The silence was shocking. The hakawati fell asleep in his father’s arms. The doctor, unable to look at anything but his baby, stood rooted to the spot, mouth open, eyebrows raised like arches under Roman bridges. He remained there until his wife called him. For the first time, the doctor told his evening story with a baby in his arms.

“From touch to touch,” Zovik whispered to Poor Anahid. “From touch to touch.”

Three angels came to visit Abraham on his ninety-ninth birthday. Sarah invited them into the tent and crouched outside, listening to their every word. One of the angels informed Abraham that God was happy with him. “God will increase the size of your family,” the angels said. “By your next birthday, your wife, Sarah, will deliver a son.”

Everyone in the tent heard Sarah’s cackling laugh. She tried to control herself, but the idea of being pregnant in her nineties was hilarious. All of a sudden, she was laughing, her body shaking, though no sound escaped her lips. She clutched her throat. She stood up, ran into the tent.

“You will not have a voice until your child is born,” the angels said.

Outside, on the other side of the tent, Hagar snickered silently.

“The doctor built a bed for me,” my grandfather told me. “You see, he was a carpenter first, then a deacon, then a doctor. He spent hours making the bed, carved each leg by hand, with high sides so I wouldn’t fall. On each of the four corners, he carved a horse’s head. He ordered the bolts and screws all the way from England. The wood was local oak, and he stained it a dark brown. I had the most beautiful bed in the house. I slept in it even when I was much too big. I would lie with my legs tilted up on the side.”

Poor Anahid watched the doctor work on the bed. She couldn’t keep still. The baby nestled in the doctor’s shoulder satchel. As long as he was in the doctor’s vicinity, the baby was as calm as the Mediterranean in early summer.

“Why are you hovering, Anahid?” the doctor asked. “Is there something you need?”

“I suggest that we not use straw,” Poor Anahid said.

My mother’s long eyelashes fluttered when she slept. It would be wrong to assume you could get away with anything when she first fell asleep: the slightest movement was enough to wake her. When I put my finger close to her eyelashes so I could know what they felt like, she opened her eyes. I closed mine, pretended to be dozing. “Are you asleep?” she asked.

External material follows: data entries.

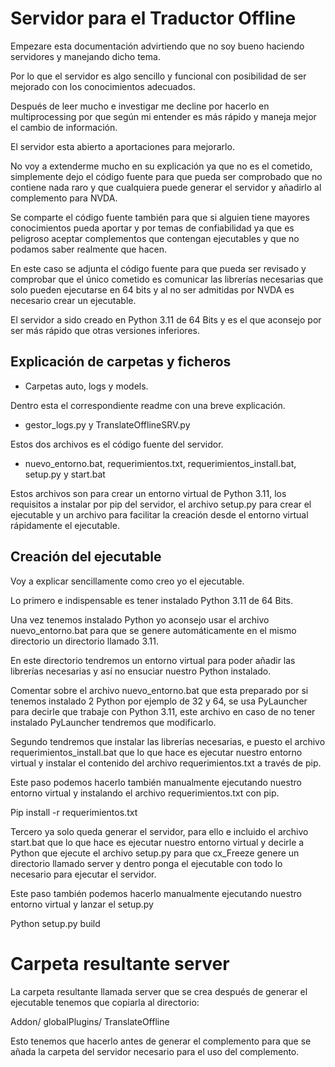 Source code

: # Servidor para el Traductor Offline

Empezare esta documentación advirtiendo que no soy bueno haciendo servidores y manejando dicho tema.

Por lo que el servidor es algo sencillo y funcional con posibilidad de ser mejorado con los conocimientos adecuados.

Después de leer mucho e investigar me decline por hacerlo en multiprocessing por que según mi entender es más rápido y maneja mejor el cambio de información.

El servidor esta abierto a aportaciones para mejorarlo.

No voy a extenderme mucho en su explicación ya que no es el cometido, simplemente dejo el código fuente para que pueda ser comprobado que no contiene nada raro y que cualquiera puede generar el servidor y añadirlo al complemento para NVDA.

Se comparte el código fuente también para que si alguien tiene mayores conocimientos pueda aportar y por temas de confiabilidad ya que es peligroso aceptar complementos que contengan ejecutables y que no podamos saber realmente que hacen.

En este caso se adjunta el código fuente para que pueda ser revisado y comprobar que el único cometido es comunicar las librerías necesarias que solo pueden ejecutarse en 64 bits y al no ser admitidas por NVDA es necesario crear un ejecutable.

El servidor a sido creado en Python 3.11 de 64 Bits y es el que aconsejo por ser más rápido que otras versiones inferiores.

## Explicación de carpetas y ficheros

* Carpetas auto, logs y models.

Dentro esta el correspondiente readme con una breve explicación.

* gestor_logs.py y TranslateOfflineSRV.py

Estos dos archivos es el código fuente del servidor.

* nuevo_entorno.bat, requerimientos.txt, requerimientos_install.bat, setup.py y start.bat

Estos archivos son para crear un entorno virtual de Python 3.11, los requisitos a instalar por pip del servidor, el archivo setup.py para crear el ejecutable y un archivo para facilitar la creación desde el entorno virtual rápidamente el ejecutable.

## Creación del ejecutable

Voy a explicar sencillamente como creo yo el ejecutable.

Lo primero e indispensable es tener instalado Python 3.11 de 64 Bits.

Una vez tenemos instalado Python yo aconsejo usar el archivo nuevo_entorno.bat para que se genere automáticamente en el mismo directorio un directorio llamado 3.11.

En este directorio tendremos un entorno virtual para poder añadir las librerías necesarias y así no ensuciar nuestro Python instalado.

Comentar sobre el archivo nuevo_entorno.bat que esta preparado por si tenemos instalado 2 Python por ejemplo de 32 y 64, se usa PyLauncher para decirle que trabaje con Python 3.11, este archivo en caso de no tener instalado PyLauncher tendremos que modificarlo.

Segundo tendremos que instalar las librerías necesarias, e puesto el archivo requerimientos_install.bat que lo que hace es ejecutar nuestro entorno virtual y instalar el contenido del archivo requerimientos.txt a través de pip.

Este paso podemos hacerlo también manualmente ejecutando nuestro entorno virtual y instalando el archivo requerimientos.txt con pip.

Pip install -r requerimientos.txt

Tercero ya solo queda generar el servidor, para ello e incluido el archivo start.bat que lo que hace es ejecutar nuestro entorno virtual y decirle a Python que ejecute el archivo setup.py para que cx_Freeze genere un directorio llamado server y dentro ponga el ejecutable con todo lo necesario para ejecutar el servidor.

Este paso también podemos hacerlo manualmente ejecutando nuestro entorno virtual y lanzar el setup.py

Python setup.py build

# Carpeta resultante server

La carpeta resultante llamada server que se crea después de generar el ejecutable tenemos que copiarla al directorio:

Addon/ globalPlugins/ TranslateOffline

Esto tenemos que hacerlo antes de generar el complemento para que se añada la carpeta del servidor necesario para el uso del complemento.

“Everybody is asleep,” I said with eyes closed, “but Jardown is awake.”

“Jardown will get a spanking and will have to sleep in his own bed if he’s not asleep very soon.”

• • •

“The doctor wasn’t a good storyteller,” my grandfather said. “Well, he wasn’t bad, but he certainly didn’t have the gift. And he was English after all.”

“What was wrong with his stories?”

“They were just common. He always told his favorite stories from the Bible. Stories with obvious moral lessons are like eels in a wooden crate. They slither over and under each other, but never leave the tub. In my day, I told some of the same stories, but mine soared. His problem was that he believed. Belief is the enemy of a storyteller.”